La future victime de meurtre leva les bras vers son visage, un air paniqué dans les yeux.
— Pauline ! Appelle SOS couples battus ! Il va me tuer !
— Mais non, il t'a juste dit que t'allais respirer des haricots verts. Et puis ça te rappellera des souvenirs.
— Des souvenirs ?
Intrigué, Yann posa le haricot vert qu'il brandissait et se tourna vers sa compagne. Cette dernière se racla la gorge et joignit ses deux mains en les croisant.
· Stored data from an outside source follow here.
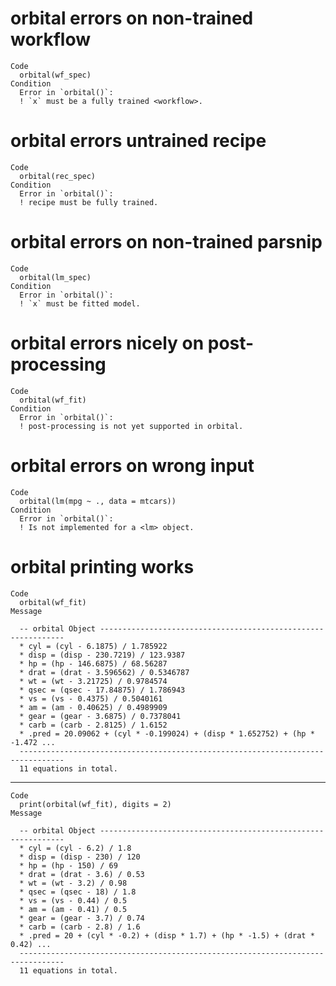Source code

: # orbital errors on non-trained workflow

    Code
      orbital(wf_spec)
    Condition
      Error in `orbital()`:
      ! `x` must be a fully trained <workflow>.

# orbital errors untrained recipe

    Code
      orbital(rec_spec)
    Condition
      Error in `orbital()`:
      ! recipe must be fully trained.

# orbital errors on non-trained parsnip

    Code
      orbital(lm_spec)
    Condition
      Error in `orbital()`:
      ! `x` must be fitted model.

# orbital errors nicely on post-processing

    Code
      orbital(wf_fit)
    Condition
      Error in `orbital()`:
      ! post-processing is not yet supported in orbital.

# orbital errors on wrong input

    Code
      orbital(lm(mpg ~ ., data = mtcars))
    Condition
      Error in `orbital()`:
      ! Is not implemented for a <lm> object.

# orbital printing works

    Code
      orbital(wf_fit)
    Message
      
      -- orbital Object --------------------------------------------------------------
      * cyl = (cyl - 6.1875) / 1.785922
      * disp = (disp - 230.7219) / 123.9387
      * hp = (hp - 146.6875) / 68.56287
      * drat = (drat - 3.596562) / 0.5346787
      * wt = (wt - 3.21725) / 0.9784574
      * qsec = (qsec - 17.84875) / 1.786943
      * vs = (vs - 0.4375) / 0.5040161
      * am = (am - 0.40625) / 0.4989909
      * gear = (gear - 3.6875) / 0.7378041
      * carb = (carb - 2.8125) / 1.6152
      * .pred = 20.09062 + (cyl * -0.199024) + (disp * 1.652752) + (hp * -1.472 ...
      --------------------------------------------------------------------------------
      11 equations in total.

---

    Code
      print(orbital(wf_fit), digits = 2)
    Message
      
      -- orbital Object --------------------------------------------------------------
      * cyl = (cyl - 6.2) / 1.8
      * disp = (disp - 230) / 120
      * hp = (hp - 150) / 69
      * drat = (drat - 3.6) / 0.53
      * wt = (wt - 3.2) / 0.98
      * qsec = (qsec - 18) / 1.8
      * vs = (vs - 0.44) / 0.5
      * am = (am - 0.41) / 0.5
      * gear = (gear - 3.7) / 0.74
      * carb = (carb - 2.8) / 1.6
      * .pred = 20 + (cyl * -0.2) + (disp * 1.7) + (hp * -1.5) + (drat * 0.42) ...
      --------------------------------------------------------------------------------
      11 equations in total.

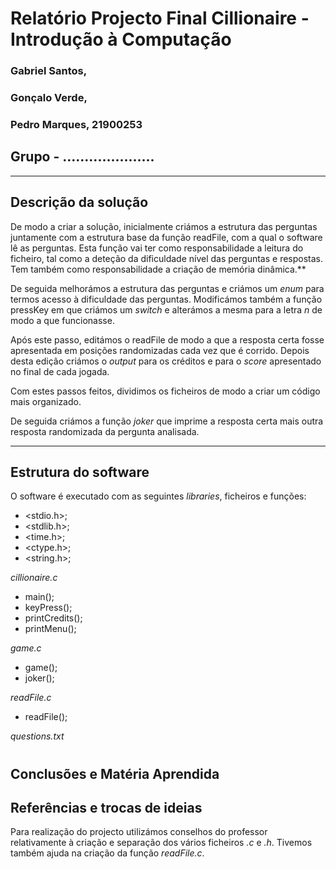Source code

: # Relatório Projecto Final Cillionaire - Introdução à Computação

### Gabriel Santos,
### Gonçalo Verde,
### Pedro Marques, 21900253
## Grupo - .....................

---

## **Descrição da solução**
De modo a criar a solução, inicialmente criámos a estrutura das perguntas juntamente com a estrutura base da função readFile, com a qual o software lê as perguntas. Esta função vai ter como responsabilidade a leitura do ficheiro, tal como a deteção da dificuldade nível das perguntas e respostas. Tem também como responsabilidade a criação de memória dinâmica.**

De seguida melhorámos a estrutura das perguntas e criámos um *enum* para termos acesso à dificuldade das perguntas. Modificámos também a função pressKey em que criámos um *switch* e alterámos a mesma para a letra *n* de modo a que funcionasse.

Após este passo, editámos o readFile de modo a que a resposta certa fosse apresentada em posições randomizadas cada vez que é corrido. Depois desta edição criámos o *output* para os créditos e para o *score* apresentado no final de cada jogada. 

Com estes passos feitos, dividimos os ficheiros de modo a criar um código mais organizado.

De seguida criámos a função *joker* que imprime a resposta certa mais outra resposta randomizada da pergunta analisada.

---

## **Estrutura do software**
O software é executado com as seguintes *libraries*, ficheiros e funções:

- <stdio.h>;
- <stdlib.h>;
- <time.h>;
- <ctype.h>;
- <string.h>;

*cillionaire.c*

- main();
- keyPress();
- printCredits();
- printMenu();

*game.c*

- game();
- joker();
  
*readFile.c*

- readFile();

*questions.txt*


#
## **Conclusões e Matéria Aprendida**



## **Referências e trocas de ideias**
Para realização do projecto utilizámos conselhos do professor relativamente à criação e separação dos vários ficheiros *.c* e *.h*. Tivemos também ajuda na criação da função *readFile.c*.
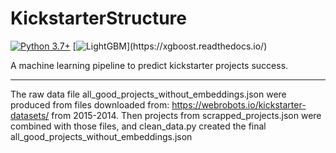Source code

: # KickstarterStructure

[![Python 3.7+](https://img.shields.io/badge/python-3.7%2B-blue)](https://www.python.org/) [![LightGBM]([https://img.shields.io/badge/XGBoost-1.6-orange](https://img.shields.io/badge/LightGBM-1.6-orange))](https://xgboost.readthedocs.io/)

A machine learning pipeline to predict kickstarter projects success.

---

The raw data file all_good_projects_without_embeddings.json were produced from files downloaded from: https://webrobots.io/kickstarter-datasets/ from 2015-2014.
Then projects from scrapped_projects.json were combined with those files, and clean_data.py created the final all_good_projects_without_embeddings.json
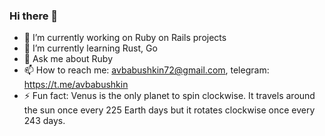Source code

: ### Hi there 👋

- 🔭 I’m currently working on Ruby on Rails projects
- 🌱 I’m currently learning Rust, Go
- 💬 Ask me about Ruby
- 📫 How to reach me: avbabushkin72@gmail.com, telegram: https://t.me/avbabushkin
- ⚡ Fun fact: Venus is the only planet to spin clockwise. It travels around the sun once every 225 Earth days but it rotates clockwise once every 243 days.
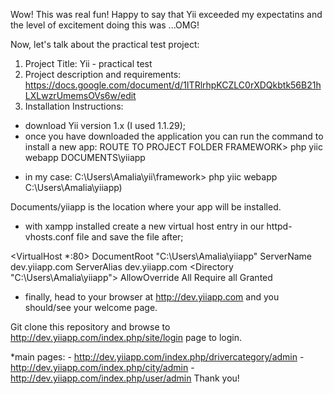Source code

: Wow! This was real fun!
Happy to say that Yii exceeded my expectatins and the level of excitement doing this was ...OMG!

Now, let's talk about the practical test project:

1. Project Title: Yii - practical test
2. Project description and requirements:
https://docs.google.com/document/d/1ITRlrhpKCZLC0rXDQkbtk56B21hLXLwzrUmemsOVs6w/edit
3. Installation Instructions:


 - download Yii version 1.x (I used 1.1.29);
 - once you have downloaded the application you can run the command to install a new app: 
   ROUTE TO PROJECT FOLDER FRAMEWORK> php yiic webapp DOCUMENTS\yiiapp
 
  * in my case: C:\Users\Amalia\yii\framework> php yiic webapp C:\Users\Amalia\yiiapp)
  
   Documents/yiiapp is the location where your app will be installed.
   
  - with xampp installed create a new virtual host entry in our  httpd-vhosts.conf file and save the file after;
   
   <VirtualHost *:80>
     DocumentRoot "C:\Users\Amalia\yiiapp"
     ServerName dev.yiiapp.com
     ServerAlias dev.yiiapp.com
     <Directory "C:\Users\Amalia\yiiapp">
            AllowOverride All
            Require all Granted
    </Directory>
    </VirtualHost>
	
  - finally, head to your browser at http://dev.yiiapp.com and you should/see your welcome page.

Git clone this repository and browse to http://dev.yiiapp.com/index.php/site/login page to login.

 *main pages: 
    - http://dev.yiiapp.com/index.php/drivercategory/admin
    - http://dev.yiiapp.com/index.php/city/admin
    - http://dev.yiiapp.com/index.php/user/admin
Thank you!
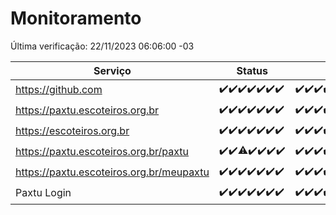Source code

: # Monitoramento

Última verificação: 22/11/2023 06:06:00 -03

|Serviço|Status|Últimas 24h|
|---|---|---|
|https://github.com|<span title="2023-11-15: OK=24">✔️</span><span title="2023-11-16: OK=24">✔️</span><span title="2023-11-17: OK=24">✔️</span><span title="2023-11-18: OK=24">✔️</span><span title="2023-11-19: OK=24">✔️</span><span title="2023-11-20: OK=24">✔️</span><span title="2023-11-21: OK=9">✔️</span>|<span title="21/11/2023 06:06:00 -03 : 200">✔️</span><span title="21/11/2023 07:12:00 -03 : 200">✔️</span><span title="21/11/2023 08:04:00 -03 : 200">✔️</span><span title="21/11/2023 09:12:00 -03 : 200">✔️</span><span title="21/11/2023 10:10:00 -03 : 200">✔️</span><span title="21/11/2023 11:06:00 -03 : 200">✔️</span><span title="21/11/2023 12:04:00 -03 : 200">✔️</span><span title="21/11/2023 13:08:00 -03 : 200">✔️</span><span title="21/11/2023 14:06:00 -03 : 200">✔️</span><span title="21/11/2023 15:08:00 -03 : 200">✔️</span><span title="21/11/2023 16:04:00 -03 : 200">✔️</span><span title="21/11/2023 17:06:00 -03 : 200">✔️</span><span title="21/11/2023 18:05:00 -03 : 200">✔️</span><span title="21/11/2023 19:05:00 -03 : 200">✔️</span><span title="21/11/2023 20:06:00 -03 : 200">✔️</span><span title="21/11/2023 21:32:00 -03 : 200">✔️</span><span title="21/11/2023 22:51:00 -03 : 200">✔️</span><span title="21/11/2023 23:23:00 -03 : 200">✔️</span><span title="22/11/2023 00:07:00 -03 : 200">✔️</span><span title="22/11/2023 01:08:00 -03 : 200">✔️</span><span title="22/11/2023 02:06:00 -03 : 200">✔️</span><span title="22/11/2023 03:08:00 -03 : 200">✔️</span><span title="22/11/2023 04:06:00 -03 : 200">✔️</span><span title="22/11/2023 05:09:00 -03 : 200">✔️</span><span title="22/11/2023 06:06:00 -03 : 200">✔️</span>|
|https://paxtu.escoteiros.org.br|<span title="2023-11-15: OK=24">✔️</span><span title="2023-11-16: OK=24">✔️</span><span title="2023-11-17: OK=24">✔️</span><span title="2023-11-18: OK=24">✔️</span><span title="2023-11-19: OK=24">✔️</span><span title="2023-11-20: OK=24">✔️</span><span title="2023-11-21: OK=9">✔️</span>|<span title="21/11/2023 06:06:00 -03 : 200">✔️</span><span title="21/11/2023 07:12:00 -03 : 200">✔️</span><span title="21/11/2023 08:04:00 -03 : 200">✔️</span><span title="21/11/2023 09:12:00 -03 : 200">✔️</span><span title="21/11/2023 10:10:00 -03 : 200">✔️</span><span title="21/11/2023 11:06:00 -03 : 200">✔️</span><span title="21/11/2023 12:04:00 -03 : 200">✔️</span><span title="21/11/2023 13:08:00 -03 : 200">✔️</span><span title="21/11/2023 14:06:00 -03 : 200">✔️</span><span title="21/11/2023 15:08:00 -03 : 200">✔️</span><span title="21/11/2023 16:04:00 -03 : 200">✔️</span><span title="21/11/2023 17:06:00 -03 : 200">✔️</span><span title="21/11/2023 18:05:00 -03 : 200">✔️</span><span title="21/11/2023 19:05:00 -03 : 200">✔️</span><span title="21/11/2023 20:06:00 -03 : 200">✔️</span><span title="21/11/2023 21:32:00 -03 : 200">✔️</span><span title="21/11/2023 22:51:00 -03 : 200">✔️</span><span title="21/11/2023 23:23:00 -03 : 200">✔️</span><span title="22/11/2023 00:07:00 -03 : 200">✔️</span><span title="22/11/2023 01:08:00 -03 : 200">✔️</span><span title="22/11/2023 02:06:00 -03 : 200">✔️</span><span title="22/11/2023 03:08:00 -03 : 200">✔️</span><span title="22/11/2023 04:06:00 -03 : 200">✔️</span><span title="22/11/2023 05:09:00 -03 : 200">✔️</span><span title="22/11/2023 06:06:00 -03 : 200">✔️</span>|
|https://escoteiros.org.br|<span title="2023-11-15: OK=24">✔️</span><span title="2023-11-16: OK=24">✔️</span><span title="2023-11-17: OK=24">✔️</span><span title="2023-11-18: OK=24">✔️</span><span title="2023-11-19: OK=24">✔️</span><span title="2023-11-20: OK=24">✔️</span><span title="2023-11-21: OK=9">✔️</span>|<span title="21/11/2023 06:06:00 -03 : 200">✔️</span><span title="21/11/2023 07:12:00 -03 : 200">✔️</span><span title="21/11/2023 08:04:00 -03 : 200">✔️</span><span title="21/11/2023 09:12:00 -03 : 200">✔️</span><span title="21/11/2023 10:10:00 -03 : 200">✔️</span><span title="21/11/2023 11:06:00 -03 : 200">✔️</span><span title="21/11/2023 12:04:00 -03 : 200">✔️</span><span title="21/11/2023 13:08:00 -03 : 200">✔️</span><span title="21/11/2023 14:06:00 -03 : 200">✔️</span><span title="21/11/2023 15:08:00 -03 : 200">✔️</span><span title="21/11/2023 16:04:00 -03 : 200">✔️</span><span title="21/11/2023 17:06:00 -03 : 200">✔️</span><span title="21/11/2023 18:05:00 -03 : 200">✔️</span><span title="21/11/2023 19:05:00 -03 : 200">✔️</span><span title="21/11/2023 20:06:00 -03 : 200">✔️</span><span title="21/11/2023 21:32:00 -03 : 200">✔️</span><span title="21/11/2023 22:51:00 -03 : 200">✔️</span><span title="21/11/2023 23:23:00 -03 : 200">✔️</span><span title="22/11/2023 00:07:00 -03 : 200">✔️</span><span title="22/11/2023 01:08:00 -03 : 200">✔️</span><span title="22/11/2023 02:06:00 -03 : 200">✔️</span><span title="22/11/2023 03:08:00 -03 : 200">✔️</span><span title="22/11/2023 04:06:00 -03 : 200">✔️</span><span title="22/11/2023 05:09:00 -03 : 200">✔️</span><span title="22/11/2023 06:06:00 -03 : 200">✔️</span>|
|https://paxtu.escoteiros.org.br/paxtu|<span title="2023-11-15: OK=24">✔️</span><span title="2023-11-16: OK=24">✔️</span><span title="2023-11-17: OK=23, Falhas=1">⚠️</span><span title="2023-11-18: OK=24">✔️</span><span title="2023-11-19: OK=24">✔️</span><span title="2023-11-20: OK=24">✔️</span><span title="2023-11-21: OK=9">✔️</span>|<span title="21/11/2023 06:06:00 -03 : 200">✔️</span><span title="21/11/2023 07:12:00 -03 : 200">✔️</span><span title="21/11/2023 08:04:00 -03 : 200">✔️</span><span title="21/11/2023 09:12:00 -03 : 200">✔️</span><span title="21/11/2023 10:10:00 -03 : 200">✔️</span><span title="21/11/2023 11:06:00 -03 : 200">✔️</span><span title="21/11/2023 12:04:00 -03 : 200">✔️</span><span title="21/11/2023 13:08:00 -03 : 200">✔️</span><span title="21/11/2023 14:06:00 -03 : 200">✔️</span><span title="21/11/2023 15:08:00 -03 : 200">✔️</span><span title="21/11/2023 16:04:00 -03 : 200">✔️</span><span title="21/11/2023 17:06:00 -03 : 200">✔️</span><span title="21/11/2023 18:06:00 -03 : 200">✔️</span><span title="21/11/2023 19:05:00 -03 : 200">✔️</span><span title="21/11/2023 20:06:00 -03 : 200">✔️</span><span title="21/11/2023 21:32:00 -03 : 200">✔️</span><span title="21/11/2023 22:51:00 -03 : 200">✔️</span><span title="21/11/2023 23:23:00 -03 : 200">✔️</span><span title="22/11/2023 00:07:00 -03 : 200">✔️</span><span title="22/11/2023 01:08:00 -03 : 200">✔️</span><span title="22/11/2023 02:06:00 -03 : 200">✔️</span><span title="22/11/2023 03:08:00 -03 : 200">✔️</span><span title="22/11/2023 04:06:00 -03 : 200">✔️</span><span title="22/11/2023 05:09:00 -03 : 200">✔️</span><span title="22/11/2023 06:06:00 -03 : 200">✔️</span>|
|https://paxtu.escoteiros.org.br/meupaxtu|<span title="2023-11-15: OK=24">✔️</span><span title="2023-11-16: OK=24">✔️</span><span title="2023-11-17: OK=24">✔️</span><span title="2023-11-18: OK=24">✔️</span><span title="2023-11-19: OK=24">✔️</span><span title="2023-11-20: OK=24">✔️</span><span title="2023-11-21: OK=9">✔️</span>|<span title="21/11/2023 06:06:00 -03 : 200">✔️</span><span title="21/11/2023 07:12:00 -03 : 200">✔️</span><span title="21/11/2023 08:04:00 -03 : 200">✔️</span><span title="21/11/2023 09:12:00 -03 : 200">✔️</span><span title="21/11/2023 10:10:00 -03 : 200">✔️</span><span title="21/11/2023 11:06:00 -03 : 200">✔️</span><span title="21/11/2023 12:04:00 -03 : 200">✔️</span><span title="21/11/2023 13:08:00 -03 : 200">✔️</span><span title="21/11/2023 14:06:00 -03 : 200">✔️</span><span title="21/11/2023 15:08:00 -03 : 200">✔️</span><span title="21/11/2023 16:04:00 -03 : 200">✔️</span><span title="21/11/2023 17:06:00 -03 : 200">✔️</span><span title="21/11/2023 18:06:00 -03 : 200">✔️</span><span title="21/11/2023 19:06:00 -03 : 200">✔️</span><span title="21/11/2023 20:06:00 -03 : 200">✔️</span><span title="21/11/2023 21:32:00 -03 : 200">✔️</span><span title="21/11/2023 22:51:00 -03 : 200">✔️</span><span title="21/11/2023 23:23:00 -03 : 200">✔️</span><span title="22/11/2023 00:07:00 -03 : 200">✔️</span><span title="22/11/2023 01:08:00 -03 : 200">✔️</span><span title="22/11/2023 02:06:00 -03 : 200">✔️</span><span title="22/11/2023 03:08:00 -03 : 200">✔️</span><span title="22/11/2023 04:06:00 -03 : 200">✔️</span><span title="22/11/2023 05:09:00 -03 : 200">✔️</span><span title="22/11/2023 06:06:00 -03 : 200">✔️</span>|
|Paxtu Login|<span title="2023-11-15: OK=24">✔️</span><span title="2023-11-16: OK=24">✔️</span><span title="2023-11-17: OK=24">✔️</span><span title="2023-11-18: OK=24">✔️</span><span title="2023-11-19: OK=24">✔️</span><span title="2023-11-20: OK=24">✔️</span><span title="2023-11-21: OK=9">✔️</span>|<span title="21/11/2023 06:06:00 -03 : 200">✔️</span><span title="21/11/2023 07:12:00 -03 : 200">✔️</span><span title="21/11/2023 08:04:00 -03 : 200">✔️</span><span title="21/11/2023 09:12:00 -03 : 200">✔️</span><span title="21/11/2023 10:10:00 -03 : 200">✔️</span><span title="21/11/2023 11:06:00 -03 : 200">✔️</span><span title="21/11/2023 12:04:00 -03 : 200">✔️</span><span title="21/11/2023 13:08:00 -03 : 200">✔️</span><span title="21/11/2023 14:06:00 -03 : 200">✔️</span><span title="21/11/2023 15:08:00 -03 : 200">✔️</span><span title="21/11/2023 16:04:00 -03 : 200">✔️</span><span title="21/11/2023 17:06:00 -03 : 200">✔️</span><span title="21/11/2023 18:06:00 -03 : 200">✔️</span><span title="21/11/2023 19:06:00 -03 : 200">✔️</span><span title="21/11/2023 20:06:00 -03 : 200">✔️</span><span title="21/11/2023 21:32:00 -03 : 200">✔️</span><span title="21/11/2023 22:51:00 -03 : 200">✔️</span><span title="21/11/2023 23:23:00 -03 : 200">✔️</span><span title="22/11/2023 00:07:00 -03 : 200">✔️</span><span title="22/11/2023 01:08:00 -03 : 200">✔️</span><span title="22/11/2023 02:06:00 -03 : 200">✔️</span><span title="22/11/2023 03:08:00 -03 : 200">✔️</span><span title="22/11/2023 04:06:00 -03 : 200">✔️</span><span title="22/11/2023 05:09:00 -03 : 200">✔️</span><span title="22/11/2023 06:06:00 -03 : 200">✔️</span>|
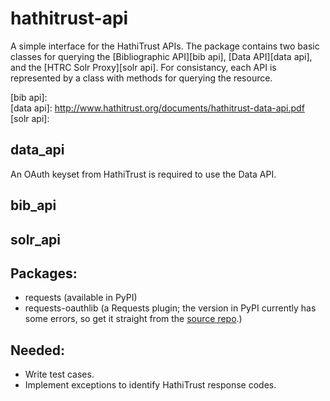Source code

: hathitrust-api
=================

A simple interface for the HathiTrust APIs. The package contains two basic classes for querying the [Bibliographic API][bib api], [Data API][data api], and the [HTRC Solr Proxy][solr api]. For consistancy, each API is represented by a class with methods for querying the resource.

[bib api]:  
[data api]: http://www.hathitrust.org/documents/hathitrust-data-api.pdf
[solr api]: 

data_api
--------
An OAuth keyset from HathiTrust is required to use the Data API.

bib_api
-------

solr_api
--------


Packages:
---------
* requests (available in PyPI)
* requests-oauthlib (a Requests plugin; the version in PyPI currently has some errors, so get it straight from the [source repo][req oauth].)

[req oauth]: https://github.com/requests/requests-oauthlib


Needed:
------
* Write test cases.
* Implement exceptions to identify HathiTrust response codes.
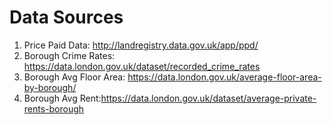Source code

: # Data Sources
1. Price Paid Data: http://landregistry.data.gov.uk/app/ppd/ 
2. Borough Crime Rates:  https://data.london.gov.uk/dataset/recorded_crime_rates
3. Borough Avg Floor Area: https://data.london.gov.uk/average-floor-area-by-borough/
4. Borough Avg Rent:https://data.london.gov.uk/dataset/average-private-rents-borough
— C'était un triste jour de décembre, commença-t-elle, un air sombre. Il pleuvait, il faisait froid, et on venait de sortir d'un contrôle de mathématiques sur les multiplications. Les multiplications ! Nous, des élèves de sixième ! Victor était très mécontent. Il s'est mis à râler pour un rien, toute la matinée. Ce qui était très pénible, quand j'y repense.
— Eh ! Ne me juge pas, j'étais bon en maths et j'aimais pas qu'on me prenne pour un idiot.
— Oui mais moi, je n'y étais pour rien ! Bref, laisse-moi finir, mon poussin. Donc, il était lourdingue, mais à un niveau encore rarement atteint.
— Je vois le genre, commenta Yann.
— T'es de quel côté, toi ? se plaignit Victor.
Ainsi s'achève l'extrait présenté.